Archimedes Palimpsest: Lost page tracked down

Archimedes Palimpsest: Lost page tracked down

The recovered page 123 of the Archimedes palimpsest. © Blois, Musée des Beaux-Arts, Inv. 73.7.52. Photography IRHT-CNRS

In the ninth century, a scribe in Constantinople copied a famous textbook by the ancient scholar Archimedes, centuries later it was rewritten – a palimpsest was created. Now, 1,100 years later, a historian in France has rediscovered a lost version of this Archimedes palimpsest. The sheet shows – badly faded – a section of text from Archimedes’ work “On Spheres and Cylinders”.

Archimedes, born in Sicily around 287 BC, was one of the most important scholars of antiquity. We owe him fundamental mathematical principles, physical laws such as the lever law and Archimedean principle, but also practical technical inventions such as the Archimedean screw or focal lenses. Many of his works were copied again and again and were preserved in copies; others are only known through quotations by later scholars.

The prehistory: From Byzantium to the USA

The importance of Archimedes’ findings and works was also recognized around the year 500 by the architect and mathematician Isidore of Miletus, the builder of Hagia Sofia in Constantinople.
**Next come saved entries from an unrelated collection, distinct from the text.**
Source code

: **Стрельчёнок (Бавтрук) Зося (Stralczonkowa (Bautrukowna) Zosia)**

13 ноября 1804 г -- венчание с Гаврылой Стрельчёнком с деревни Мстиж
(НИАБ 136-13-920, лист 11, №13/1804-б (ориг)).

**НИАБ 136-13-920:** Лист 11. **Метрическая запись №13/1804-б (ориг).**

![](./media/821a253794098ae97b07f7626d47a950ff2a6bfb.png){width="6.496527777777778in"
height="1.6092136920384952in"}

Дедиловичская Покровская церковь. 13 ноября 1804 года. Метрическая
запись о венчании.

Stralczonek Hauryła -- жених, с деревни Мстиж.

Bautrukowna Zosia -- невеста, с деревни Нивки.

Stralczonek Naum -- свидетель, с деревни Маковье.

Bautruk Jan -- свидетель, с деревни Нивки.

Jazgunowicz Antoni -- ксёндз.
He had the ancient scholar’s writings available at the time collected and copied. This collection was maintained and copied again and again in the following centuries. In the ninth century, Codex C was created, which included geometric teaching texts by Archimedes. But when Constantinople was burned and sacked during the Fourth Crusade in 1204, the Archimedes copies initially disappeared.
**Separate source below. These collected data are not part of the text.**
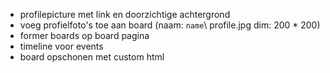 * profilepicture met link en doorzichtige achtergrond
* voeg profielfoto's toe aan board (naam: `name`\ profile.jpg dim: 200 * 200)
* former boards op board pagina
* timeline voor events
* board opschonen met custom html
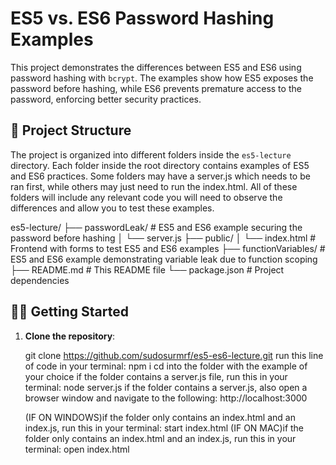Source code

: # ES5 vs. ES6 Password Hashing Examples

This project demonstrates the differences between ES5 and ES6 using password hashing with `bcrypt`. The examples show how ES5 exposes the password before hashing, while ES6 prevents premature access to the password, enforcing better security practices.

## 📁 Project Structure

The project is organized into different folders inside the `es5-lecture` directory. Each folder inside the root directory contains examples of ES5 and ES6 practices. Some folders may have a server.js which needs to be ran first, while others may just need to run the index.html. All of these folders will include any relevant code you will need to observe the differences and allow you to test these examples. 

es5-lecture/ ├── passwordLeak/ # ES5 and ES6 example securing the password before hashing │ └── server.js ├── public/ │ └── index.html # Frontend with forms to test ES5 and ES6 examples  ├── functionVariables/ # ES5 and ES6 example demonstrating variable leak due to function scoping ├── README.md # This README file └── package.json # Project dependencies

## 🧑‍💻 Getting Started

1. **Clone the repository**:
  
   git clone https://github.com/sudosurmrf/es5-es6-lecture.git
   run this line of code in your terminal: npm i
   cd into the folder with the example of your choice
   if the folder contains a server.js file, run this in your terminal: node server.js
   if the folder contains a server.js, also open a browser window and navigate to the following: http://localhost:3000
   
   (IF ON WINDOWS)if the folder only contains an index.html and an index.js, run this in your terminal: start index.html
   (IF ON MAC)if the folder only contains an index.html and an index.js, run this in your terminal: open index.html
But Codex C was not destroyed; it reappeared a few decades later in Jerusalem and was recycled there: In order to be able to use the parchment, which was valuable at the time, for other texts, the writing was scraped off and overwritten with Christian texts. This palimpsest was then kept in the Greek Patriarchate in Jerusalem until modern times. It was only at the beginning of the 20th century that its true value was discovered. In 1906, all pages of the Archimedes palimpsest were photographed and thereby documented. The manuscript then changed location and owner several times until it came to the USA in the 1990s. But in this confusion three pages were lost.

Back of sheet 123
The back of the rediscovered sheet 123 is covered with a modern illustration of Daniel in the lions’ den. © Blois, Musée des Beaux-Arts, Inv. 73.7.52. Photography IRHT-CNRS

Found in the Museum of Fine Arts

A French historian has now rediscovered one of these pages in the Musée des Beaux-Arts in Blois. While examining manuscripts in this museum, Victor Gysembergh from the French research organization CNRS came across a page that contained another text with geometric illustrations running across it underneath the Greek text. When Gysembergh compared this faded text with photographs of the 1906 Archimedes palimpsest, he found a match. The comparison revealed that it was the lost sheet 123 of the Archimedes palimpsest.

The rediscovered page contains a section from the first book of Archimedes’ work “On Spheres and Cylinders” along with diagrams. The copy of this ancient textbook made in Constantinople is heavily faded but still legible. The back of this sheet is covered by a modern Christian illustration showing Daniel in the lions’ den, as Gysembergh reports. Now that the lost page has been recovered, Gysembergh plans to examine this hidden portion of Archimedes’ text using multispectral imaging and X-ray synchrotron analysis. These techniques could make the original text hidden beneath the illustration visible again.